The AI trade has been the story of the first half of 2026, and semiconductors have been the main characters. The sector now accounts for roughly 20% of the entire S&P 500 — a historically high concentration. As we covered in our previous newsletter, any meaningful profit-taking in this area brings up the important question of where that capital rotates next.
Last week, we broke down options dynamics with the healthcare sector serving as a primary target for trader rotation. This week, we’ll discuss the software sector and how traders could identify and trade candidates in the space.
Zooming out, the market backdrop is deceptively calm: major indices have ground steadily higher all year, with SPX posting a solid 9% YTD return. Beneath the surface, however, we see dispersion has been a defining feature: top-performing AI names have risen dramatically, now showing extreme call skew as traders rush to capture further upside.
The growing, market-wide influence of options has established new ways to trade capital rotations. Short-dated contracts now dominate the options market, with 87% of QQQ options volume and 78% of SPX options volume trading with fewer than five days to expiration. That concentration reflects increasingly tactical positioning, allowing traders to rapidly adjust exposure.

This trend accelerated following the introduction of Monday and Wednesday expirations for single-stock options in certain stocks earlier this year. This short-term options activity increasingly influences price action via dealer hedging, as options market dealers must more aggressively hedge shorter-dated exposure.
The Stock Pickers’ Market
The dispersion beneath the calm index is striking. Memory names such as Micron (MU, +200% YTD) and SanDisk (SNDK, +514% YTD) have delivered exceptional returns. At the same time, several marquee software names have lagged significantly: Microsoft (MSFT) has dropped 18% YTD, while ServiceNow (NOW) is down 28%.
Last week, however, the market began to show signs of the capital rotating. The semiconductor ETF (SMH) declined 4%, while the software ETF (IGV) gained 10%. One week does not establish a trend, and sector rotations can reverse just as quickly as they emerge. Is this simply an oversold bounce, or the beginning of a broader rotation?

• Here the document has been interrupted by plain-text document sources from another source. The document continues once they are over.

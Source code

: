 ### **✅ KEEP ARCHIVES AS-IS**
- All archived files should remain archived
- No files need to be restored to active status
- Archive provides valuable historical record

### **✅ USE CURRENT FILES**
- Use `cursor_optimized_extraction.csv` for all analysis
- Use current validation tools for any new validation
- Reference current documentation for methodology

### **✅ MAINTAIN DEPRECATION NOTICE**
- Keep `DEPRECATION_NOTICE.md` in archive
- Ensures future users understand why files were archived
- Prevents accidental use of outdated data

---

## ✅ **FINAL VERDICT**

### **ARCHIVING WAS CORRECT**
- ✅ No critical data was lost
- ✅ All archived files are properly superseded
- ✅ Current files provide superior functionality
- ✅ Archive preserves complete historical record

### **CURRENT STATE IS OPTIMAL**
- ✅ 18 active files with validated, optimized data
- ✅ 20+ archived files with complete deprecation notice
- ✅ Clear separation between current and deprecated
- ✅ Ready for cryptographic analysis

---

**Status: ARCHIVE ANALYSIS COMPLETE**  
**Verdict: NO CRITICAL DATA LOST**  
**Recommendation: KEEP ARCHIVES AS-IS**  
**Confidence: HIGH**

To help answer whether this rotation can develop into something more durable, we look beyond price alone to focus on options positioning. Using the SpotGamma Compass and Equity Hub, we screened software names trading near SpotGamma Key Levels. This gave us a view of implied volatility, call versus put skew, and dealer gamma positioning.
From that shortlist, several names stood out with compelling risk-reward attributes. ServiceNow (NOW) in particular displayed several interesting characteristics, which we can dive into to explore potential trade opportunities.
Trading NOW: Structures that Make Sense
ServiceNow (NOW) presents interesting dynamics across both volatility metrics and options positioning. The stock currently exhibits a quite balanced profile with a call skew of 28% and a put skew of 20%. When evaluating call and put skew, SpotGamma typically compares the difference between 50 delta and 25 delta options — suggesting low demand for out-of-the-money options in NOW compared to near-the-money strikes.
Notably, NOW also has an IV Rank of 91% — which means individual options contracts have grown expensive. Traders have bought up options in the name, but without an emphasis on the tails.
The dealer gamma positioning for NOW adds another interesting dimension to the setup. Dealers hold positive gamma between 75 and 100, meaning hedging flows may help dampen volatility and stabilize pullbacks. Above 100, this positioning shifts to negative gamma — creating the potential for hedging flows to amplify any upward breakout.

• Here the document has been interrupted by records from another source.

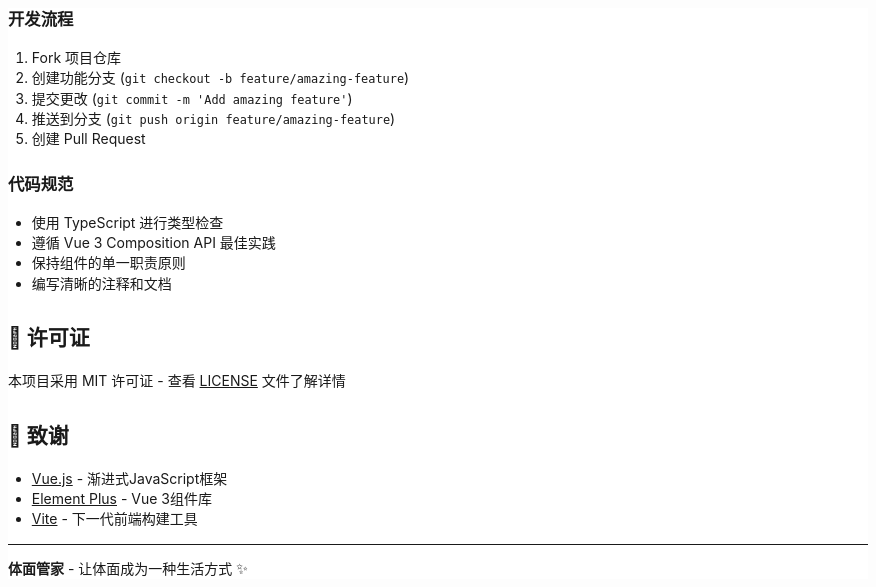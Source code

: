 ### 开发流程
1. Fork 项目仓库
2. 创建功能分支 (`git checkout -b feature/amazing-feature`)
3. 提交更改 (`git commit -m 'Add amazing feature'`)
4. 推送到分支 (`git push origin feature/amazing-feature`)
5. 创建 Pull Request

### 代码规范
- 使用 TypeScript 进行类型检查
- 遵循 Vue 3 Composition API 最佳实践
- 保持组件的单一职责原则
- 编写清晰的注释和文档

## 📄 许可证

本项目采用 MIT 许可证 - 查看 [LICENSE](LICENSE) 文件了解详情

## 🙏 致谢

- [Vue.js](https://vuejs.org/) - 渐进式JavaScript框架
- [Element Plus](https://element-plus.org/) - Vue 3组件库
- [Vite](https://vitejs.dev/) - 下一代前端构建工具

---

**体面管家** - 让体面成为一种生活方式 ✨
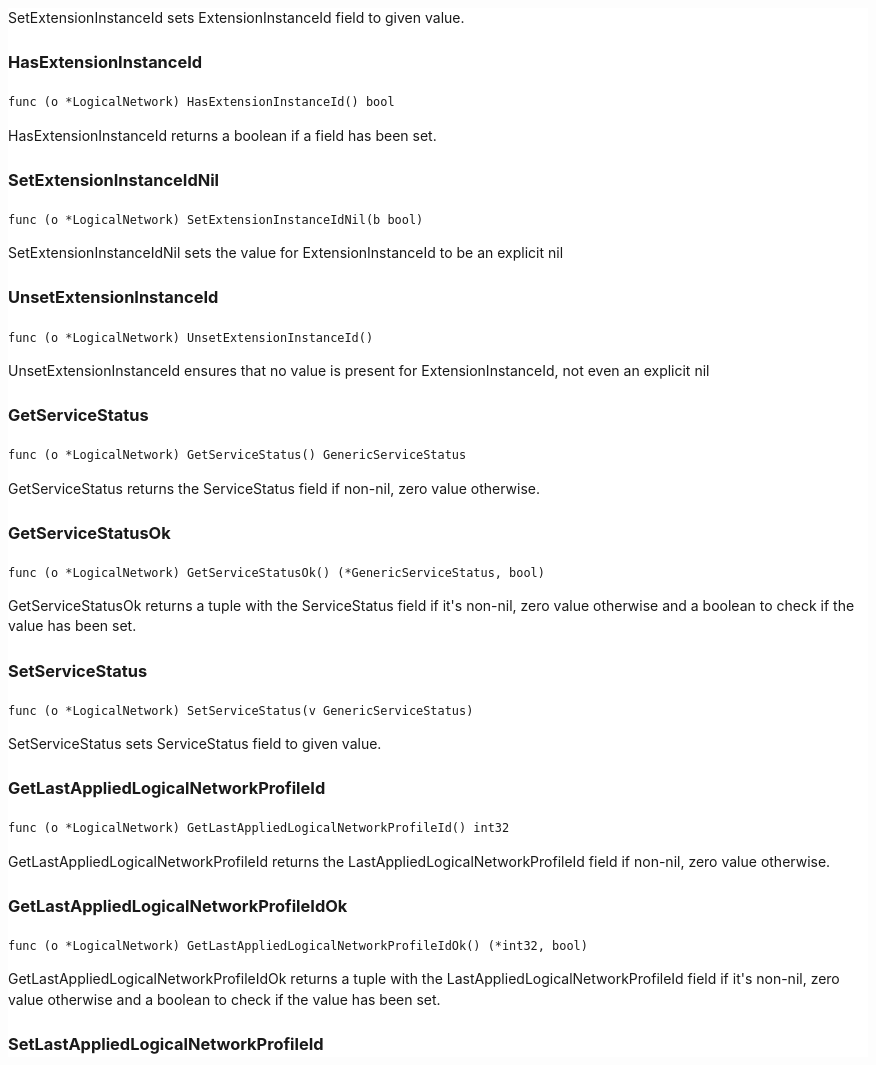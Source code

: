 SetExtensionInstanceId sets ExtensionInstanceId field to given value.

### HasExtensionInstanceId

`func (o *LogicalNetwork) HasExtensionInstanceId() bool`

HasExtensionInstanceId returns a boolean if a field has been set.

### SetExtensionInstanceIdNil

`func (o *LogicalNetwork) SetExtensionInstanceIdNil(b bool)`

 SetExtensionInstanceIdNil sets the value for ExtensionInstanceId to be an explicit nil

### UnsetExtensionInstanceId
`func (o *LogicalNetwork) UnsetExtensionInstanceId()`

UnsetExtensionInstanceId ensures that no value is present for ExtensionInstanceId, not even an explicit nil
### GetServiceStatus

`func (o *LogicalNetwork) GetServiceStatus() GenericServiceStatus`

GetServiceStatus returns the ServiceStatus field if non-nil, zero value otherwise.

### GetServiceStatusOk

`func (o *LogicalNetwork) GetServiceStatusOk() (*GenericServiceStatus, bool)`

GetServiceStatusOk returns a tuple with the ServiceStatus field if it's non-nil, zero value otherwise
and a boolean to check if the value has been set.

### SetServiceStatus

`func (o *LogicalNetwork) SetServiceStatus(v GenericServiceStatus)`

SetServiceStatus sets ServiceStatus field to given value.


### GetLastAppliedLogicalNetworkProfileId

`func (o *LogicalNetwork) GetLastAppliedLogicalNetworkProfileId() int32`

GetLastAppliedLogicalNetworkProfileId returns the LastAppliedLogicalNetworkProfileId field if non-nil, zero value otherwise.

### GetLastAppliedLogicalNetworkProfileIdOk

`func (o *LogicalNetwork) GetLastAppliedLogicalNetworkProfileIdOk() (*int32, bool)`

GetLastAppliedLogicalNetworkProfileIdOk returns a tuple with the LastAppliedLogicalNetworkProfileId field if it's non-nil, zero value otherwise
and a boolean to check if the value has been set.

### SetLastAppliedLogicalNetworkProfileId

When combined with SpotGamma Key Levels, the Key Gamma Strike at 110 provides a logical framework for structuring a bullish trade. Given more expensive prices, call spreads may be a more capital efficient way to structure the upside exposure.

One example would be the August 110/130 call spread shown above, which currently offers approximately a 2:1 reward-to-risk profile. While the trade itself uses August expiration to avoid theta decay, the short-dated flows could be the force that drives the day-to-day hedging pressure.
Timing becomes an important consideration: ServiceNow reports earnings on July 22, creating a binary event that could easily create a meaningful decline in implied volatility following. As a result, this setup could be viewed as a momentum trade ahead of earnings rather than one intended to carry through the event. More complex structures — such as call diagonals — could attempt to capture this decline.
The semiconductor-to-software rotation is one story worth watching through the second half of 2026. To discover and capitalize on opportunities, certain criteria may make some names stand out: supportive dealer positioning below, the potential for accelerated flows (negative gamma) to the upside, and pricing that has yet to fully reflect renewed investor interest.